Race condition in tdb_runtime_check_for_robust_mutexes()
Ralph Boehme
slow at samba.org
Tue Mar 29 09:27:49 UTC 2016
On Mon, Mar 28, 2016 at 07:47:13PM +0200, Ralph Boehme wrote:
> On Mon, Mar 28, 2016 at 10:38:09AM -0700, Jeremy Allison wrote:
> > On Mon, Mar 28, 2016 at 09:28:34AM -0700, Jeremy Allison wrote:
> > > On Mon, Mar 28, 2016 at 09:23:48AM -0700, Jeremy Allison wrote:
> > > > On Sun, Mar 27, 2016 at 09:34:38AM +0200, Ralph Boehme wrote:
> > > > >
> > > > > > but to be honest I'd much prefer it if you moved those calls outside
> > > > > > and back to just before/after the calls to
> > > > > > tdb_robust_mutex_setup_sigchild(), and leave that call as-is. That
> > > > > > way I can *see* they're there at the right point in the code.
> > > > >
> > > > > attached. :)
> > > >
> > > > Thanks Ralph, I can actually understand your code
> > > > changes now :-).
> > > >
> > > > Pushed !
> > >
> > > With one minor change to remove the now-unused
> > > 'status' variable :-).
> >
> > Oh.
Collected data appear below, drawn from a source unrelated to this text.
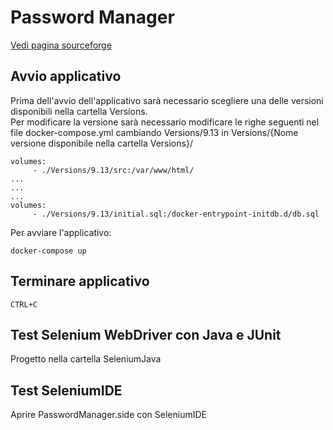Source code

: # Password Manager

[Vedi pagina sourceforge](https://sourceforge.net/projects/phppasswordmanager/)

## Avvio applicativo
Prima dell'avvio dell'applicativo sarà necessario scegliere una delle versioni disponibili nella cartella Versions.\
Per modificare la versione sarà necessario modificare le righe seguenti nel file docker-compose.yml cambiando Versions/9.13  in Versions/{Nome versione disponibile nella cartella Versions}/

```
volumes:
     - ./Versions/9.13/src:/var/www/html/
...
...
...
volumes:
     - ./Versions/9.13/initial.sql:/docker-entrypoint-initdb.d/db.sql
```

Per avviare l'applicativo:
```
docker-compose up
```
## Terminare applicativo
```
CTRL+C
```

## Test Selenium WebDriver con Java e JUnit
Progetto nella cartella SeleniumJava

## Test SeleniumIDE
Aprire PasswordManager.side con SeleniumIDE
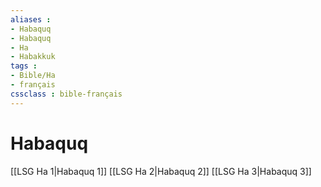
 ```yaml
---
aliases : 
- Habaquq
- Habaquq
- Ha
- Habakkuk
tags : 
- Bible/Ha
- français
cssclass : bible-français
---
```


# Habaquq

[[LSG Ha 1|Habaquq 1]]
[[LSG Ha 2|Habaquq 2]]
[[LSG Ha 3|Habaquq 3]]
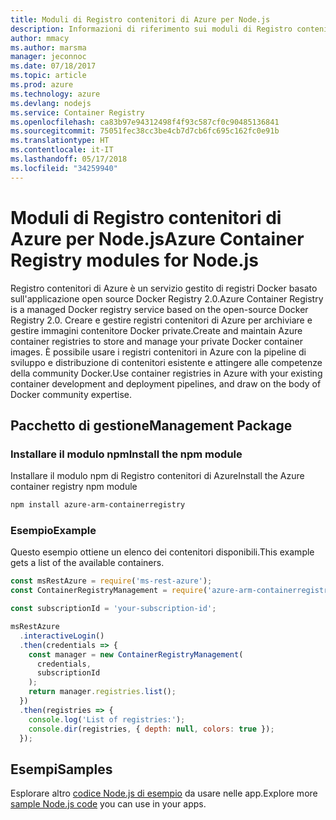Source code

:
 ```yaml
---
title: Moduli di Registro contenitori di Azure per Node.js
description: Informazioni di riferimento sui moduli di Registro contenitori di Azure per Node.js
author: mmacy
ms.author: marsma
manager: jeconnoc
ms.date: 07/18/2017
ms.topic: article
ms.prod: azure
ms.technology: azure
ms.devlang: nodejs
ms.service: Container Registry
ms.openlocfilehash: ca83b97e94312498f4f93c587cf0c90485136841
ms.sourcegitcommit: 75051fec38cc3be4cb7d7cb6fc695c162fc0e91b
ms.translationtype: HT
ms.contentlocale: it-IT
ms.lasthandoff: 05/17/2018
ms.locfileid: "34259940"
---
```

# <a name="azure-container-registry-modules-for-nodejs"></a><span data-ttu-id="4307c-103">Moduli di Registro contenitori di Azure per Node.js</span><span class="sxs-lookup"><span data-stu-id="4307c-103">Azure Container Registry modules for Node.js</span></span>

<span data-ttu-id="4307c-104">Registro contenitori di Azure è un servizio gestito di registri Docker basato sull'applicazione open source Docker Registry 2.0.</span><span class="sxs-lookup"><span data-stu-id="4307c-104">Azure Container Registry is a managed Docker registry service based on the open-source Docker Registry 2.0.</span></span> <span data-ttu-id="4307c-105">Creare e gestire registri contenitori di Azure per archiviare e gestire immagini contenitore Docker private.</span><span class="sxs-lookup"><span data-stu-id="4307c-105">Create and maintain Azure container registries to store and manage your private Docker container images.</span></span> <span data-ttu-id="4307c-106">È possibile usare i registri contenitori in Azure con la pipeline di sviluppo e distribuzione di contenitori esistente e attingere alle competenze della community Docker.</span><span class="sxs-lookup"><span data-stu-id="4307c-106">Use container registries in Azure with your existing container development and deployment pipelines, and draw on the body of Docker community expertise.</span></span>

## <a name="management-package"></a><span data-ttu-id="4307c-107">Pacchetto di gestione</span><span class="sxs-lookup"><span data-stu-id="4307c-107">Management Package</span></span>

### <a name="install-the-npm-module"></a><span data-ttu-id="4307c-108">Installare il modulo npm</span><span class="sxs-lookup"><span data-stu-id="4307c-108">Install the npm module</span></span>

<span data-ttu-id="4307c-109">Installare il modulo npm di Registro contenitori di Azure</span><span class="sxs-lookup"><span data-stu-id="4307c-109">Install the Azure container registry npm module</span></span>

```bash
npm install azure-arm-containerregistry
```

### <a name="example"></a><span data-ttu-id="4307c-110">Esempio</span><span class="sxs-lookup"><span data-stu-id="4307c-110">Example</span></span>

<span data-ttu-id="4307c-111">Questo esempio ottiene un elenco dei contenitori disponibili.</span><span class="sxs-lookup"><span data-stu-id="4307c-111">This example gets a list of the available containers.</span></span>

```javascript
const msRestAzure = require('ms-rest-azure');
const ContainerRegistryManagement = require('azure-arm-containerregistry');

const subscriptionId = 'your-subscription-id';

msRestAzure
  .interactiveLogin()
  .then(credentials => {
    const manager = new ContainerRegistryManagement(
      credentials,
      subscriptionId
    );
    return manager.registries.list();
  })
  .then(registries => {
    console.log('List of registries:');
    console.dir(registries, { depth: null, colors: true });
  });
```

## <a name="samples"></a><span data-ttu-id="4307c-112">Esempi</span><span class="sxs-lookup"><span data-stu-id="4307c-112">Samples</span></span>

<span data-ttu-id="4307c-113">Esplorare altro [codice Node.js di esempio](https://azure.microsoft.com/resources/samples/?platform=nodejs) da usare nelle app.</span><span class="sxs-lookup"><span data-stu-id="4307c-113">Explore more [sample Node.js code](https://azure.microsoft.com/resources/samples/?platform=nodejs) you can use in your apps.</span></span>
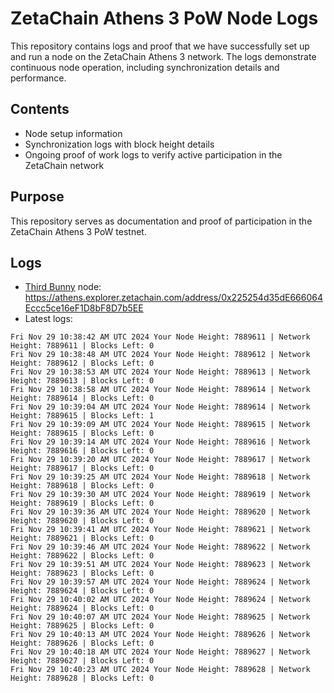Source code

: # ZetaChain Athens 3 PoW Node Logs
This repository contains logs and proof that we have successfully set up and run a node on the ZetaChain Athens 3 network. The logs demonstrate continuous node operation, including synchronization details and performance.

## Contents
- Node setup information
- Synchronization logs with block height details
- Ongoing proof of work logs to verify active participation in the ZetaChain network

## Purpose
This repository serves as documentation and proof of participation in the ZetaChain Athens 3 PoW testnet.

## Logs

- [Third Bunny](https://thirdbunny.xyz/) node: https://athens.explorer.zetachain.com/address/0x225254d35dE666064Eccc5ce16eF1D8bF8D7b5EE
- Latest logs:
```
Fri Nov 29 10:38:42 AM UTC 2024 Your Node Height: 7889611 | Network Height: 7889611 | Blocks Left: 0
Fri Nov 29 10:38:48 AM UTC 2024 Your Node Height: 7889612 | Network Height: 7889612 | Blocks Left: 0
Fri Nov 29 10:38:53 AM UTC 2024 Your Node Height: 7889613 | Network Height: 7889613 | Blocks Left: 0
Fri Nov 29 10:38:58 AM UTC 2024 Your Node Height: 7889614 | Network Height: 7889614 | Blocks Left: 0
Fri Nov 29 10:39:04 AM UTC 2024 Your Node Height: 7889614 | Network Height: 7889615 | Blocks Left: 1
Fri Nov 29 10:39:09 AM UTC 2024 Your Node Height: 7889615 | Network Height: 7889615 | Blocks Left: 0
Fri Nov 29 10:39:14 AM UTC 2024 Your Node Height: 7889616 | Network Height: 7889616 | Blocks Left: 0
Fri Nov 29 10:39:20 AM UTC 2024 Your Node Height: 7889617 | Network Height: 7889617 | Blocks Left: 0
Fri Nov 29 10:39:25 AM UTC 2024 Your Node Height: 7889618 | Network Height: 7889618 | Blocks Left: 0
Fri Nov 29 10:39:30 AM UTC 2024 Your Node Height: 7889619 | Network Height: 7889619 | Blocks Left: 0
Fri Nov 29 10:39:36 AM UTC 2024 Your Node Height: 7889620 | Network Height: 7889620 | Blocks Left: 0
Fri Nov 29 10:39:41 AM UTC 2024 Your Node Height: 7889621 | Network Height: 7889621 | Blocks Left: 0
Fri Nov 29 10:39:46 AM UTC 2024 Your Node Height: 7889622 | Network Height: 7889622 | Blocks Left: 0
Fri Nov 29 10:39:51 AM UTC 2024 Your Node Height: 7889623 | Network Height: 7889623 | Blocks Left: 0
Fri Nov 29 10:39:57 AM UTC 2024 Your Node Height: 7889624 | Network Height: 7889624 | Blocks Left: 0
Fri Nov 29 10:40:02 AM UTC 2024 Your Node Height: 7889624 | Network Height: 7889624 | Blocks Left: 0
Fri Nov 29 10:40:07 AM UTC 2024 Your Node Height: 7889625 | Network Height: 7889625 | Blocks Left: 0
Fri Nov 29 10:40:13 AM UTC 2024 Your Node Height: 7889626 | Network Height: 7889626 | Blocks Left: 0
Fri Nov 29 10:40:18 AM UTC 2024 Your Node Height: 7889627 | Network Height: 7889627 | Blocks Left: 0
Fri Nov 29 10:40:23 AM UTC 2024 Your Node Height: 7889628 | Network Height: 7889628 | Blocks Left: 0
```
I'm getting a reproducible fail on :
> >
> > UNEXPECTED(error): samba3.smbtorture_s3.plain(nt4_dc).CLEANUP1.smbtorture(nt4_dc)
> > REASON: Exception: Exception: reason (failure) interrupted
> >
> > command: /home/jeremy/src/samba/git/master/source3/script/tests/test_smbtorture_s3.sh CLEANUP1 //$SERVER_IP/tmp $USERNAME $PASSWORD /home/jeremy/src/samba/git/master/bin/smbtorture3 -l $LOCAL_PATH 2>&1 | /home/jeremy/src/samba/git/master/selftest/filter-subunit --fail-on-empty --prefix="samba3.smbtorture_s3.plain(nt4_dc).CLEANUP1." --suffix="(nt4_dc)"
> > expanded command: /home/jeremy/src/samba/git/master/source3/script/tests/test_smbtorture_s3.sh CLEANUP1 //127.0.0.3/tmp jeremy localntdc2pass /home/jeremy/src/samba/git/master/bin/smbtorture3 -l /home/jeremy/src/samba/git/master/st/nt4_dc/share 2>&1 | /home/jeremy/src/samba/git/master/selftest/filter-subunit --fail-on-empty --prefix="samba3.smbtorture_s3.plain(nt4_dc).CLEANUP1." --suffix="(nt4_dc)"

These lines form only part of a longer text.